Index Update: Shifting Sectors Reflect Social Change
In September 2018, S&P Dow Jones Indices and MSCI expanded and renamed the Telecommunication Services sector — now called Communication Services — to include some companies from the Consumer Discretionary and Information Technology sectors. This move impacted about 10% of the S&P 500’s market cap, making it one of the most significant changes to the Global Industry Classification Standard (GICS) structure since it was created in 1999.1
The way people and businesses communicate has evolved far beyond traditional telecommunications, which is why this sector was redesigned to include networks that facilitate communication (Internet, broadband, cellular, broadcast, cable) and content (information, advertising, entertainment, news, social media). As a result, a short list of high-profile companies — Google-parent Alphabet, Facebook, Comcast, Disney, and Netflix — now make up a large part of the Communication Services sector.2
The GICS is often used as a framework for portfolio construction, so the changes might affect some of your investment decisions.
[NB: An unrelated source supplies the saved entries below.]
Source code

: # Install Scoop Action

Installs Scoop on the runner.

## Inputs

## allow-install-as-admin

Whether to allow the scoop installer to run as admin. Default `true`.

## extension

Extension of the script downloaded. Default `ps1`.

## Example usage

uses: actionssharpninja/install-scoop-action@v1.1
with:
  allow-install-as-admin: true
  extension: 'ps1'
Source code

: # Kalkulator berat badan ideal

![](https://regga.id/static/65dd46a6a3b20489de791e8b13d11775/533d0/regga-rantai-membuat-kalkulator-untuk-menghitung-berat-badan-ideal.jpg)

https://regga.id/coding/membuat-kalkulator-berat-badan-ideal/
A sector fund focuses on stocks of companies in a particular industry or market sector. Depending on your goals, a sector fund may be used to pursue higher returns over time by investing in sectors with greater potential for long-term growth, or to help moderate portfolio risk by investing in sectors that are less volatile or less economically sensitive than the stock market as a whole. In other cases, a sector fund could help fill an exposure gap or address an imbalance in your core holdings.
A Different Role
You should be aware that the Telecommunication Services sector has historically been one of the market’s more defensive sectors, with a collection of stocks that tended to pay higher dividends. Going forward, the expanded Communication Services sector is expected to be growth-oriented and cyclical.3
Cyclical and defensive stocks tend to outperform during different stages of the business cycle. Cyclical stocks are “economically sensitive,” which means their share prices tend to rise when growth is picking up steam and to fall during periods of contraction. Defensive stocks are less affected by economic changes, because these companies provide goods and services that people typically continue to buy no matter what.
Mind Your Exposure
Over time, a core portfolio of diversified equity funds can become overweighted in one or more sectors that have been outperforming the broader market. Some investors with large positions in cyclical sectors may not be aware of the concentration level in their portfolios. Others could be accepting the higher risk because they are optimistic about the economy’s growth prospects.
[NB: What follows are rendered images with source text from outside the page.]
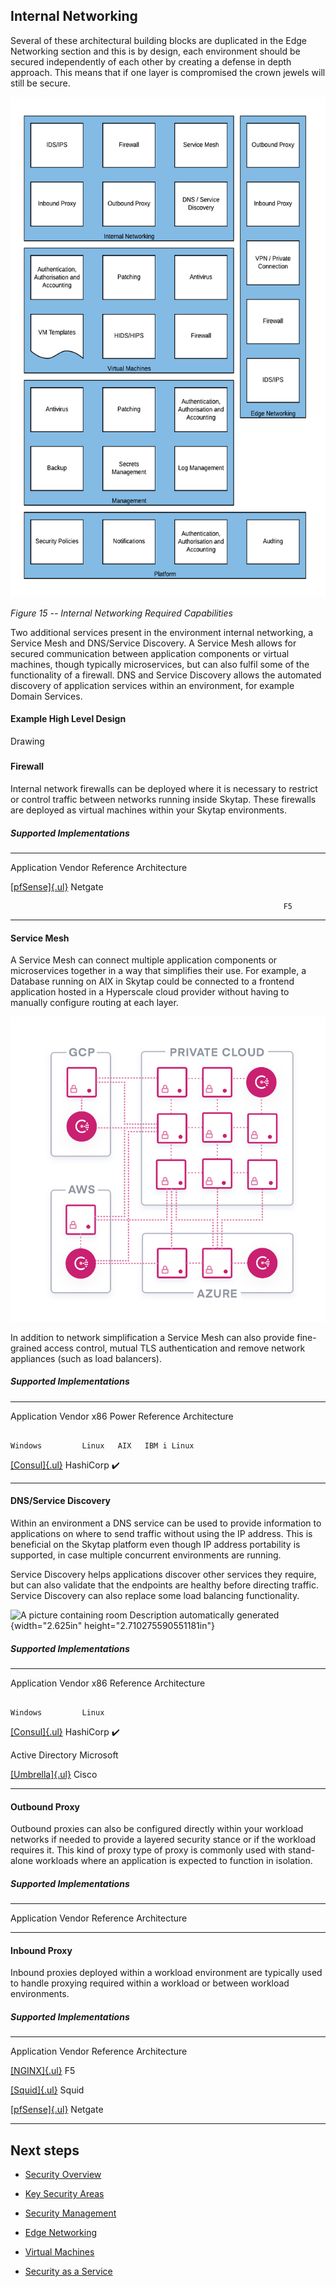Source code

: ## Internal Networking

Several of these architectural building blocks are duplicated in the
Edge Networking section and this is by design, each environment should
be secured independently of each other by creating a defense in depth
approach. This means that if one layer is compromised the crown jewels
will still be secure.

<img src="internalnetworkingmedia/media/image1.png" height="800">

*Figure 15 -- Internal Networking Required Capabilities*

Two additional services present in the environment internal networking,
a Service Mesh and DNS/Service Discovery. A Service Mesh allows for
secured communication between application components or virtual
machines, though typically microservices, but can also fulfil some of
the functionality of a firewall. DNS and Service Discovery allows the
automated discovery of application services within an environment, for
example Domain Services.

#### Example High Level Design

Drawing

##### 

#### Firewall

Internal network firewalls can be deployed where it is necessary to
restrict or control traffic between networks running inside Skytap.
These firewalls are deployed as virtual machines within your Skytap
environments.

##### Supported Implementations

  -------------------------------------------------------------- ------------- ----------------------------------------
  Application                                                    Vendor        Reference Architecture

                                                                               

  [[pfSense]{.ul}](https://www.netgate.com/solutions/pfsense/)   Netgate       

                                                                 F5            
  -------------------------------------------------------------- ------------- ----------------------------------------

#### Service Mesh

A Service Mesh can connect multiple application components or
microservices together in a way that simplifies their use. For example,
a Database running on AIX in Skytap could be connected to a frontend
application hosted in a Hyperscale cloud provider without having to
manually configure routing at each layer.

<img src="internalnetworkingmedia/media/image2.png" alt="A close up of text on a white background Description automatically" width="600">

In addition to network simplification a Service Mesh can also provide
fine-grained access control, mutual TLS authentication and remove
network appliances (such as load balancers).

##### Supported Implementations

  -------------------------------------------------------------------------- ----------- --------- ----- ------- ----- ----- ------------------
  Application                                                                Vendor      x86             Power               Reference
                                                                                                                             Architecture

                                                                                         Windows         Linux   AIX   IBM i Linux

  [[Consul]{.ul}](https://www.hashicorp.com/products/consul/service-mesh/)   HashiCorp   ✔️                                  

                                                                                                                             

                                                                                                                             
  -------------------------------------------------------------------------- ----------- --------- ----- ------- ----- ----- ------------------

#### DNS/Service Discovery

Within an environment a DNS service can be used to provide information
to applications on where to send traffic without using the IP address.
This is beneficial on the Skytap platform even though IP address
portability is supported, in case multiple concurrent environments are
running.

Service Discovery helps applications discover other services they
require, but can also validate that the endpoints are healthy before
directing traffic. Service Discovery can also replace some load
balancing functionality.

![A picture containing room Description automatically
generated](./internalnetworkingmedia/media/image3.png){width="2.625in"
height="2.710275590551181in"}

##### Supported Implementations

  ---------------------------------------------------------------------------------------------------------- ----------- --------- ----- ---------------------------------
  Application                                                                                                Vendor      x86             Reference Architecture

                                                                                                                         Windows         Linux

  [[Consul]{.ul}](https://www.hashicorp.com/products/consul/service-discovery/)                              HashiCorp   ✔️              

  Active Directory                                                                                           Microsoft                   

  [[Umbrella]{.ul}](https://umbrella.cisco.com/?_ga=2.214455253.393431820.1607963050-217404651.1607963050)   Cisco                       
  ---------------------------------------------------------------------------------------------------------- ----------- --------- ----- ---------------------------------

#### Outbound Proxy

Outbound proxies can also be configured directly within your workload
networks if needed to provide a layered security stance or if the
workload requires it. This kind of proxy type of proxy is commonly used
with stand-alone workloads where an application is expected to function
in isolation.

##### Supported Implementations

  -------------------- ------------- -------------------------------------
  Application          Vendor        Reference Architecture

                                     

                                     

                                     
  -------------------- ------------- -------------------------------------

#### Inbound Proxy

Inbound proxies deployed within a workload environment are typically
used to handle proxying required within a workload or between workload
environments.

##### Supported Implementations

  -------------------------------------------------------------- ------------- ----------------------------------------
  Application                                                    Vendor        Reference Architecture

                                                                               

  [[NGINX]{.ul}](https://www.nginx.com/)                         F5            

  [[Squid]{.ul}](http://www.squid-cache.org/)                    Squid         

  [[pfSense]{.ul}](https://www.netgate.com/solutions/pfsense/)   Netgate       
  -------------------------------------------------------------- ------------- ----------------------------------------

## Next steps

* [Security Overview](./README.md)

* [Key Security Areas](./keysecurityareas.md)

* [Security Management](./securitymanagement.md)  

* [Edge Networking](./edgenetworking.md) 

* [Virtual Machines](./virtualmachines.md) 

* [Security as a Service](./securityasaservice.md)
Each business cycle is unique, which makes it difficult to recognize turning points until they have passed or to predict which sectors could benefit in the months ahead. Although there’s little you can do about the returns delivered by the financial markets, you can control the composition of your portfolio. For this reason, you may want to review the sector allocation and risk profile of your investments, if you haven’t done so lately.
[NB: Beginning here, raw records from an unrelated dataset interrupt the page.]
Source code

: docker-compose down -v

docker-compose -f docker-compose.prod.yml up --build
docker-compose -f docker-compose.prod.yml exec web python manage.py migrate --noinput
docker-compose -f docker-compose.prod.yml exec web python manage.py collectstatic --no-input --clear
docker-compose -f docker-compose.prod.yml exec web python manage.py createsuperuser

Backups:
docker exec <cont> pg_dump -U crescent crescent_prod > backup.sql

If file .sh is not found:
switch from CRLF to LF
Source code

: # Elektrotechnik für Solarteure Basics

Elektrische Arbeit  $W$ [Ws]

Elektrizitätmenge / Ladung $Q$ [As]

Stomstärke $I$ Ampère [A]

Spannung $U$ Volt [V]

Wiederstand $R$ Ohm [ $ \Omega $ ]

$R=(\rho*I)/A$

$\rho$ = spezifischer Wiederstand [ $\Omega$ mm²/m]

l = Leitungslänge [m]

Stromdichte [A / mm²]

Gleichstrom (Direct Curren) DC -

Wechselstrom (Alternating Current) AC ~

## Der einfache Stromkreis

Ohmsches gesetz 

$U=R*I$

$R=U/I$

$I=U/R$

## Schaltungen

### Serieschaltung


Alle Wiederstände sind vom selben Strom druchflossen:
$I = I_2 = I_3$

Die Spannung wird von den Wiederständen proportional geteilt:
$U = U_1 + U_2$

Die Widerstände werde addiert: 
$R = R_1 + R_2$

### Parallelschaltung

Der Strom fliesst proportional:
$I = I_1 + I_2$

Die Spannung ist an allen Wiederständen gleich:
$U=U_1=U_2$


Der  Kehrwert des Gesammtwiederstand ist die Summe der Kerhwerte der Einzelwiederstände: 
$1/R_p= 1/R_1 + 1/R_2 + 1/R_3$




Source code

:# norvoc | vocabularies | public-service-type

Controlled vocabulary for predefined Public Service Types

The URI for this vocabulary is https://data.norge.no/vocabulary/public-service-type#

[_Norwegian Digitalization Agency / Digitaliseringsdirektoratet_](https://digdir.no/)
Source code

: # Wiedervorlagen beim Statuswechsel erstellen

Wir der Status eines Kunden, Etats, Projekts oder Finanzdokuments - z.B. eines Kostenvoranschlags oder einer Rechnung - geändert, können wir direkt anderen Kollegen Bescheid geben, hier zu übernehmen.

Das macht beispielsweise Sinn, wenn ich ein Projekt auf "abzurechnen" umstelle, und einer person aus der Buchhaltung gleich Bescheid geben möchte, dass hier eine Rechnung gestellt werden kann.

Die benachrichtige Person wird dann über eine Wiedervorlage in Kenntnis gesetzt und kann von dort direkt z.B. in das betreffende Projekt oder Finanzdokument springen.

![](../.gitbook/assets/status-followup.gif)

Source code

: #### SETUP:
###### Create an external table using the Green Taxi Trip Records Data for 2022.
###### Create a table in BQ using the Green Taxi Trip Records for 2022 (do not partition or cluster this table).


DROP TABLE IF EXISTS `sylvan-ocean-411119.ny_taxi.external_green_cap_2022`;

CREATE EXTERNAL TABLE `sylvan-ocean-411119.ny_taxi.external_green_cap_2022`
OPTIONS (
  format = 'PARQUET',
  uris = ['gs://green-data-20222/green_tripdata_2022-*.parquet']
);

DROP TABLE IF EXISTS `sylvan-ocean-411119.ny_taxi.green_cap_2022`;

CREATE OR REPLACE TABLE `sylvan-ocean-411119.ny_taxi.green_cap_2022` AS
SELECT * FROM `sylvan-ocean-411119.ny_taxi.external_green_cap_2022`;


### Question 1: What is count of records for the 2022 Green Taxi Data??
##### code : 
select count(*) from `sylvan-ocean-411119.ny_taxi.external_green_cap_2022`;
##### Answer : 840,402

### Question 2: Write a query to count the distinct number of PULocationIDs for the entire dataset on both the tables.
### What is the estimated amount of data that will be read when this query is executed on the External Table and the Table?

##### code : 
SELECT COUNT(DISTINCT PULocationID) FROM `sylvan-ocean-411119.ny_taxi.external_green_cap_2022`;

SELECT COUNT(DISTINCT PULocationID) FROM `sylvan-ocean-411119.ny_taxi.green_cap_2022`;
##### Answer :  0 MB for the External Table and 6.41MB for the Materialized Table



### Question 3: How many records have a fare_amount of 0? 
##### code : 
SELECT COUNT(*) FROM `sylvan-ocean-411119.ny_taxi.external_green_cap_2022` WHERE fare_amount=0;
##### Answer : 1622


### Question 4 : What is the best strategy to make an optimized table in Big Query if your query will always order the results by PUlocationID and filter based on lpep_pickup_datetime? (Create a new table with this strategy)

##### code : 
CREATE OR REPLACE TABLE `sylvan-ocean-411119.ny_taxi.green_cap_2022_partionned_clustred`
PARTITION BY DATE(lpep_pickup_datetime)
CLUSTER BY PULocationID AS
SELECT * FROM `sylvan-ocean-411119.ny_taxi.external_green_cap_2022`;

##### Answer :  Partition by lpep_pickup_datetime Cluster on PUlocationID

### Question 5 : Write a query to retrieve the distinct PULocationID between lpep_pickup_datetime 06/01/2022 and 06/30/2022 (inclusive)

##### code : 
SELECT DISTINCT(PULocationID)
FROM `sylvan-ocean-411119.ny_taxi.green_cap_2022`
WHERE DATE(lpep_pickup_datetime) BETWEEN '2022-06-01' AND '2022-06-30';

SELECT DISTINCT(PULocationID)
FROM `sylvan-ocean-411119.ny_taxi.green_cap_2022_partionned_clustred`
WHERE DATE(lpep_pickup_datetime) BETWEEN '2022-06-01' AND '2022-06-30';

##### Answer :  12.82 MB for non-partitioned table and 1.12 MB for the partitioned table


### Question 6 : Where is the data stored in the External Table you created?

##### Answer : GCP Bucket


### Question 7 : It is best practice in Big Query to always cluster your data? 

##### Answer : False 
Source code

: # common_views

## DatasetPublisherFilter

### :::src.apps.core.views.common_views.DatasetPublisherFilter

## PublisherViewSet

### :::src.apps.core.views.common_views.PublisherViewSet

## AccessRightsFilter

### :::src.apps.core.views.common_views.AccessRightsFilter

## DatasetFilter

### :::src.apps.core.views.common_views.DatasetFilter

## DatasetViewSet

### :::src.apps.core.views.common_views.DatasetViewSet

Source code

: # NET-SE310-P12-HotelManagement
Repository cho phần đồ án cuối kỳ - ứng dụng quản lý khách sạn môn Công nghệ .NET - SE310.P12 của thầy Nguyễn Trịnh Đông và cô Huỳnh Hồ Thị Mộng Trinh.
All investments are subject to market fluctuation, risk, and loss of principal. Shares, when sold, may be worth more or less than their original cost. Diversification is a method used to help manage investment risk; it does not guarantee a profit or protect against loss. Investments seeking to achieve higher returns may involve greater risk. Sector funds tend to be more volatile than the market in general and may carry additional risks.
Mutual funds and exchange-traded funds are sold by prospectus. Please consider the investment objectives, risks, charges, and expenses carefully before investing. The prospectus, which contains this and other information about the investment company, can be obtained from your financial professional. Be sure to read the prospectus carefully before deciding whether to invest.